Thanks for stopping by to get a better sense of who I am. So here it is: the essentials: the good, the bad, the ugly. I’m not here to play games or waste time—I've done the inner work, I know who I am & what I want. I expect the same. Think of this as setting the tone & what you can expect from me.

I do not enjoy dating, I’ve come across too many women who say one thing, but aren’t being real with me.
Still healing from their past. Emotionally unavailable. Not over their ex. Have someone else "waiting in the wings." Aren't single. Too busy to connect. Inconsistent in communication. Say communication is important but dont communicate. Are narcissistic. Just want to be pampered. All yet presenting as open.

No more.


If you’ve done the inner work, are fully available, and have real time and emotional energy to invest in & build something meaningful—then we’re aligned.

The nice thing about dating apps is those people are/should be deliberate in their dating, with intention. Beauty is ubiquitous but true beauty is more than skin deep. I’m looking for a woman who is present, clear, and courageous enough to let herself be truly seen... with deliberate intention.

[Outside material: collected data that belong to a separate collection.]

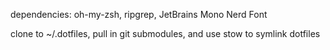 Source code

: dependencies: oh-my-zsh, ripgrep, JetBrains Mono Nerd Font

clone to ~/.dotfiles, pull in git submodules, and use stow to symlink dotfiles
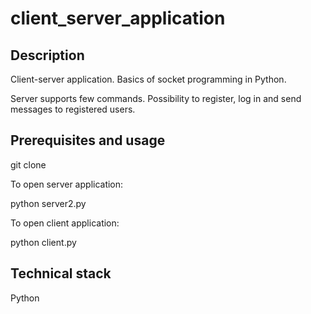 # client_server_application

## Description

Client-server application. Basics of socket programming in Python.

Server supports few commands.
Possibility to register, log in and send messages to registered users.

## Prerequisites and usage

git clone

To open server application:

python server2.py

To open client application:

python client.py

## Technical stack

Python

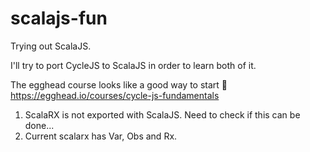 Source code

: # scalajs-fun

Trying out ScalaJS.

I'll try to port CycleJS to ScalaJS in order to learn both of it.

The egghead course looks like a good way to start 🤔
https://egghead.io/courses/cycle-js-fundamentals

1. ScalaRX is not exported with ScalaJS. Need to check if this can be done...
2. Current scalarx has Var, Obs and Rx.
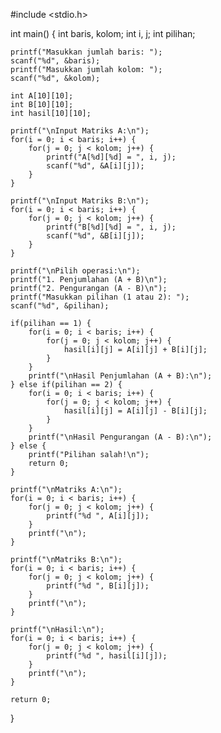 #include <stdio.h>

int main() {
    int baris, kolom;
    int i, j;
    int pilihan;

    printf("Masukkan jumlah baris: ");
    scanf("%d", &baris);
    printf("Masukkan jumlah kolom: ");
    scanf("%d", &kolom);

    int A[10][10];
    int B[10][10];
    int hasil[10][10];

    printf("\nInput Matriks A:\n");
    for(i = 0; i < baris; i++) {
        for(j = 0; j < kolom; j++) {
            printf("A[%d][%d] = ", i, j);
            scanf("%d", &A[i][j]);
        }
    }

    printf("\nInput Matriks B:\n");
    for(i = 0; i < baris; i++) {
        for(j = 0; j < kolom; j++) {
            printf("B[%d][%d] = ", i, j);
            scanf("%d", &B[i][j]);
        }
    }

    printf("\nPilih operasi:\n");
    printf("1. Penjumlahan (A + B)\n");
    printf("2. Pengurangan (A - B)\n");
    printf("Masukkan pilihan (1 atau 2): ");
    scanf("%d", &pilihan);

    if(pilihan == 1) {
        for(i = 0; i < baris; i++) {
            for(j = 0; j < kolom; j++) {
                hasil[i][j] = A[i][j] + B[i][j];
            }
        }
        printf("\nHasil Penjumlahan (A + B):\n");
    } else if(pilihan == 2) {
        for(i = 0; i < baris; i++) {
            for(j = 0; j < kolom; j++) {
                hasil[i][j] = A[i][j] - B[i][j];
            }
        }
        printf("\nHasil Pengurangan (A - B):\n");
    } else {
        printf("Pilihan salah!\n");
        return 0;
    }

    printf("\nMatriks A:\n");
    for(i = 0; i < baris; i++) {
        for(j = 0; j < kolom; j++) {
            printf("%d ", A[i][j]);
        }
        printf("\n");
    }

    printf("\nMatriks B:\n");
    for(i = 0; i < baris; i++) {
        for(j = 0; j < kolom; j++) {
            printf("%d ", B[i][j]);
        }
        printf("\n");
    }

    printf("\nHasil:\n");
    for(i = 0; i < baris; i++) {
        for(j = 0; j < kolom; j++) {
            printf("%d ", hasil[i][j]);
        }
        printf("\n");
    }

    return 0;
}
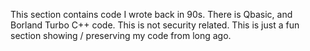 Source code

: This section contains code I wrote back in 90s. There is Qbasic, and Borland Turbo C++ code. This is not security related. This is just a fun section showing / preserving my code from long ago. 
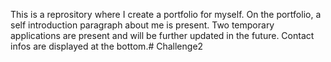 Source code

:This is a reprository where I create a portfolio for myself. On the portfolio, a self introduction paragraph about me is present. Two temporary applications are present and will be further updated in the future. Contact infos are displayed at the bottom.# Challenge2
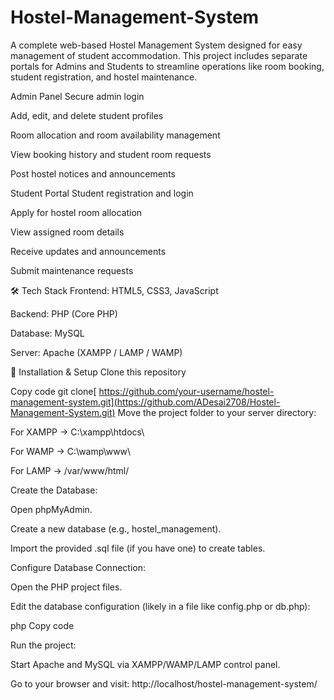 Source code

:# Hostel-Management-System
A complete web-based Hostel Management System designed for easy management of student accommodation.
This project includes separate portals for Admins and Students to streamline operations like room booking, student registration, and hostel maintenance.

Admin Panel
Secure admin login

Add, edit, and delete student profiles

Room allocation and room availability management

View booking history and student room requests

Post hostel notices and announcements

Student Portal
Student registration and login

Apply for hostel room allocation

View assigned room details

Receive updates and announcements

Submit maintenance requests

🛠️ Tech Stack
Frontend: HTML5, CSS3, JavaScript

Backend: PHP (Core PHP)

Database: MySQL

Server: Apache (XAMPP / LAMP / WAMP)

🚀 Installation & Setup
Clone this repository


Copy code
git clone[ https://github.com/your-username/hostel-management-system.git](https://github.com/ADesai2708/Hostel-Management-System.git)
Move the project folder to your server directory:

For XAMPP → C:\xampp\htdocs\

For WAMP → C:\wamp\www\

For LAMP → /var/www/html/

Create the Database:

Open phpMyAdmin.

Create a new database (e.g., hostel_management).

Import the provided .sql file (if you have one) to create tables.

Configure Database Connection:

Open the PHP project files.

Edit the database configuration (likely in a file like config.php or db.php):

php
Copy code
<?php
$conn = mysqli_connect('localhost', 'root', '', 'hostel_management');
?>
Run the project:

Start Apache and MySQL via XAMPP/WAMP/LAMP control panel.

Go to your browser and visit:
http://localhost/hostel-management-system/
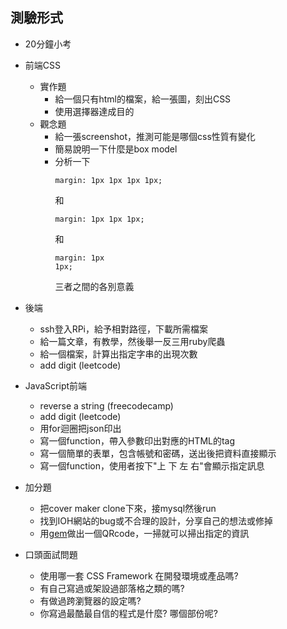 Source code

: ## 測驗形式
* 20分鐘小考
* 前端CSS
	* 實作題
		* 給一個只有html的檔案，給一張圖，刻出CSS
		* 使用選擇器達成目的
	* 觀念題
	  * 給一張screenshot，推測可能是哪個css性質有變化
	  * 簡易說明一下什麼是box model
	  * 分析一下<pre><code>margin: 1px 1px 1px 1px;</code></pre> 和 <pre><code>margin: 1px 1px 1px;</code></pre> 和 <pre><code>margin: 1px 1px;</code></pre>三者之間的各別意義
* 後端
	* ssh登入RPi，給予相對路徑，下載所需檔案
	* 給一篇文章，有教學，然後舉一反三用ruby爬蟲
	* 給一個檔案，計算出指定字串的出現次數
	* add digit (leetcode)
* JavaScript前端
	* reverse a string  (freecodecamp)
	* add digit (leetcode)
	* 用for迴圈把json印出
	* 寫一個function，帶入參數印出對應的HTML的tag
	* 寫一個簡單的表單，包含帳號和密碼，送出後把資料直接顯示
	* 寫一個function，使用者按下"上 下 左 右"會顯示指定訊息
* 加分題
	* 把cover maker clone下來，接mysql然後run
	* 找到IOH網站的bug或不合理的設計，分享自己的想法或修掉
	* 用[gem](https://richonrails.com/articles/generating-qr-codes-in-your-ruby-on-rails-application)做出一個QRcode，一掃就可以掃出指定的資訊

* 口頭面試問題
	* 使用哪一套 CSS Framework 在開發環境或產品嗎?
	* 有自己寫過或架設過部落格之類的嗎?
	* 有做過跨瀏覽器的設定嗎?
	* 你寫過最酷最自信的程式是什麼? 哪個部份呢?

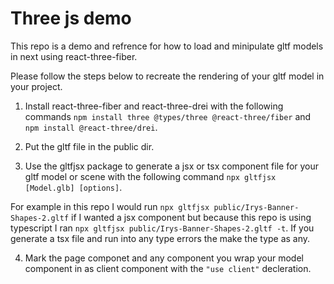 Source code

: # Three js demo

This repo is a demo and refrence for how to load and minipulate gltf models in next using react-three-fiber.

Please follow the steps below to recreate the rendering of your gltf model in your project.

1. Install react-three-fiber and react-three-drei with the following commands `npm install three @types/three @react-three/fiber` and `npm install @react-three/drei`.

2. Put the gltf file in the public dir.

3. Use the gltfjsx package to generate a jsx or tsx component file for your gltf model or scene with the following command `npx gltfjsx [Model.glb] [options]`.

For example in this repo I would run `npx gltfjsx public/Irys-Banner-Shapes-2.gltf` if I wanted a jsx component but because this repo is using typescript I ran `npx gltfjsx public/Irys-Banner-Shapes-2.gltf -t`. If you generate a tsx file and run into any type errors the make the type as any.

4. Mark the page componet and any component you wrap your model component in as client component with the `"use client"` decleration.
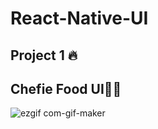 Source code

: # React-Native-UI
## Project 1 🔥
## Chefie Food UI🎄🚀

![ezgif com-gif-maker](https://user-images.githubusercontent.com/55022929/110330175-7a6c1580-8043-11eb-8ec2-524d1ec300d4.gif)

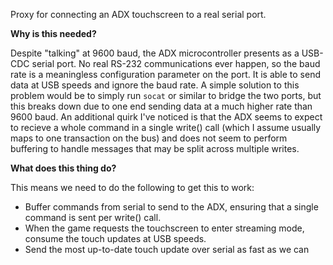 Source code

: Proxy for connecting an ADX touchscreen to a real serial port.

**Why is this needed?**

Despite "talking" at 9600 baud, the ADX microcontroller presents as a USB-CDC serial port.
No real RS-232 communications ever happen, so the baud rate is a meaningless configuration parameter on the port.
It is able to send data at USB speeds and ignore the baud rate.
A simple solution to this problem would be to simply run `socat` or similar to bridge the two ports, but this
breaks down due to one end sending data at a much higher rate than 9600 baud. An additional quirk I've noticed is that the ADX seems to expect to recieve a whole command in a single write() call (which I assume usually maps to one transaction on the bus) and does not seem to perform buffering to handle messages that may be split across multiple writes.

**What does this thing do?**

This means we need to do the following to get this to work:
- Buffer commands from serial to send to the ADX, ensuring that a single command is sent per write() call.
- When the game requests the touchscreen to enter streaming mode, consume the touch updates at USB speeds.
- Send the most up-to-date touch update over serial as fast as we can
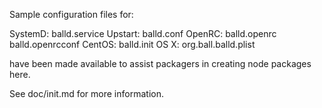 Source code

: Sample configuration files for:

SystemD: balld.service
Upstart: balld.conf
OpenRC:  balld.openrc
         balld.openrcconf
CentOS:  balld.init
OS X:    org.ball.balld.plist

have been made available to assist packagers in creating node packages here.

See doc/init.md for more information.
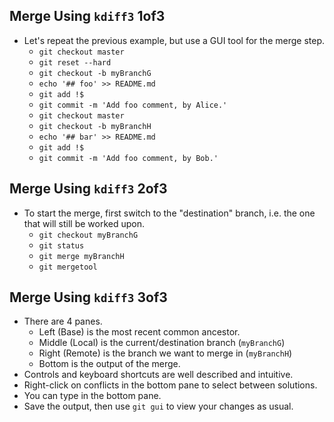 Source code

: 
## Merge Using `kdiff3` 1of3
- Let's repeat the previous example, but use a GUI tool for the merge step.
  - `git checkout master`
  - `git reset --hard`
  - `git checkout -b myBranchG`
  - `echo '## foo' >> README.md`
  - `git add !$`
  - `git commit -m 'Add foo comment, by Alice.'`
  - `git checkout master`
  - `git checkout -b myBranchH`
  - `echo '## bar' >> README.md`
  - `git add !$`
  - `git commit -m 'Add foo comment, by Bob.'`

## Merge Using `kdiff3` 2of3
- To start the merge, first switch to the "destination" branch, i.e. the one
  that will still be worked upon.
  - `git checkout myBranchG`
  - `git status`
  - `git merge myBranchH`
  - `git mergetool`

## Merge Using `kdiff3` 3of3
- There are 4 panes.
  - Left (Base) is the most recent common ancestor.
  - Middle (Local) is the current/destination branch (`myBranchG`)
  - Right (Remote) is the branch we want to merge in (`myBranchH`)
  - Bottom is the output of the merge.
- Controls and keyboard shortcuts are well described and intuitive.
- Right-click on conflicts in the bottom pane to select between solutions.
- You can type in the bottom pane.
- Save the output, then use `git gui` to view your changes as usual.


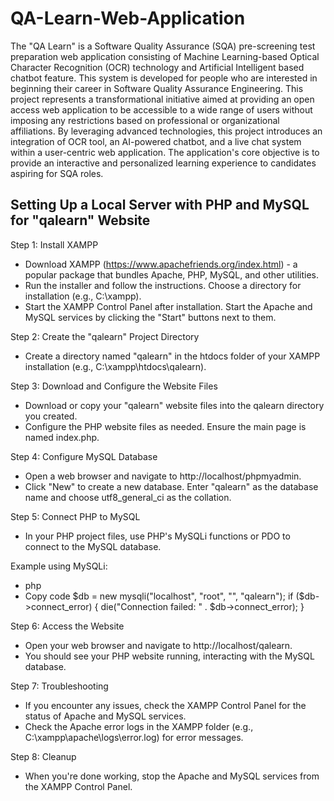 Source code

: # QA-Learn-Web-Application
The "QA Learn" is a Software Quality Assurance (SQA) pre-screening test preparation web application consisting of Machine Learning-based Optical Character Recognition (OCR) technology and Artificial Intelligent based chatbot feature. This system is developed for people who are interested in beginning their career in Software Quality Assurance Engineering. This project represents a transformational initiative aimed at providing an open access web application to be accessible to a wide range of users without imposing any restrictions based on professional or organizational affiliations. By leveraging advanced technologies, this project introduces an integration of OCR tool, an AI-powered chatbot, and a live chat system within a user-centric web application. The application's core objective is to provide an interactive and personalized learning experience to candidates aspiring for SQA roles.

## Setting Up a Local Server with PHP and MySQL for "qalearn" Website
Step 1: Install XAMPP
- Download XAMPP (https://www.apachefriends.org/index.html) - a popular package that bundles Apache, PHP, MySQL, and other utilities.
- Run the installer and follow the instructions. Choose a directory for installation (e.g., C:\xampp).
- Start the XAMPP Control Panel after installation. Start the Apache and MySQL services by clicking the "Start" buttons next to them.

Step 2: Create the "qalearn" Project Directory
- Create a directory named "qalearn" in the htdocs folder of your XAMPP installation (e.g., C:\xampp\htdocs\qalearn).
  
Step 3: Download and Configure the Website Files
- Download or copy your "qalearn" website files into the qalearn directory you created.
- Configure the PHP website files as needed. Ensure the main page is named index.php.

Step 4: Configure MySQL Database
- Open a web browser and navigate to http://localhost/phpmyadmin.
- Click "New" to create a new database. Enter "qalearn" as the database name and choose utf8_general_ci as the collation.

Step 5: Connect PHP to MySQL
- In your PHP project files, use PHP's MySQLi functions or PDO to connect to the MySQL database.

Example using MySQLi:
- php
- Copy code
	$db = new mysqli("localhost", "root", "", "qalearn");
	if ($db->connect_error) {
		die("Connection failed: " . $db->connect_error);
  }
  
Step 6: Access the Website
- Open your web browser and navigate to http://localhost/qalearn.
- You should see your PHP website running, interacting with the MySQL database.

Step 7: Troubleshooting
- If you encounter any issues, check the XAMPP Control Panel for the status of Apache and MySQL services.
- Check the Apache error logs in the XAMPP folder (e.g., C:\xampp\apache\logs\error.log) for error messages.

Step 8: Cleanup
- When you're done working, stop the Apache and MySQL services from the XAMPP Control Panel.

If you're still healing from something or someone else or are just looking to be pampered, I’ll wish you well. If you’re ready for something real, I’ll make it unforgettable.  I'm going places and I'm looking for a partner.  Let's be a power couple.

If you treat yourself like a queen—with a luxury vehicle or a Tesla, etc, fresh nails, and class for days—chances are we’ll vibe. I admire a woman who invests in herself and moves with confidence. Grace with a little glam? If that’s you, let’s talk.


More than anything, I am looking for a Partner I can spend quality time with.  I would be more than happy to never date anyone else, other than that Partner, ever again.

MY IDEAL PARTNER

You’re the type of woman who is fit, voluptuous, social, talkative, affectionate & loves being adored.   You thrive in your femininity, take pride in your appearance, and you’ve got that rare blend of glamour, sweetness, and ambition.  You want a man who makes you feel safe to lean into your femininity. And, you are feminine, social, and bold enough to match my energy.


I am looking for a partner who has the following qualities:

  • Curves: I find breast augmentation attractive. If we hit it off, I have no problem paying for that. I deeply admire women who boldly take control of their appearance in ways that make them feel empowered, expressing themselves artfully feminine, through this enhancement.
  • Physique/Body Types: Fit and lean physique.  
  • Self-Care: Takes pride in personal appearance, including hair, skin and nails. (If we hit it off, I have no problem paying for that) and prioritizes her mental health
  • Put together: Someone who knows who they are and what they want.  And, who has a growth mindset.
  • Commitment: Emotionally available, over past relationships and someone who isn't afraid of commitment if it gets to that.
  • Primary Love Languages: Physical affection and quality time
  • Communication: Open, respectful communicator, Active listener with the ability to ask insightful questions, Has emotional intelligence
  • Personality: Talkative, fun-loving, playful, feminine energy
  • Social Engagement: Enjoys social activities and is comfortable in various social settings
  • Conversation: Capable of engaging in meaningful conversation
  • Energies: Capable of being okay with silence, and just enjoying each others presence.  Doesn't always need to have noise in the background or talk.
  • Lifestyle: Physically active, enjoys going to the gym
  • Conflict Resolution: Handles disagreements through constructive communication

What You Can Expect From Me

SUMMARY/THE BASICS

  • Name: RJ (Everyone knows me as RJ).  I'll let you know what the "RJ" stands for, if we hit it off.  I've never gone by my legal name.
  • Nicknames: Dante, Hoby
  • Height: 6'1"
  • Location: Newport Beach, CA
  • Profession: Senior Executive
  • Interests: Fitness, socializing, humor, adventure, real estate, construction, mentoring, reading, martial arts, and music (piano/synthesizer)
  • Education: Bachelor's Degree
  • Political Orientation: Independent thinker
  • Religion: Spiritual / Follows the ethics and morals of Christianity
  • Physical Attributes: Black hair, brown eyes


6'1" ENTJ Real Estate Exec. Driven, disciplined, competitive. I lead in business, protect what’s mine & provide for my family. I train hard, think independent & live w/passion. Musician & Martial Artist.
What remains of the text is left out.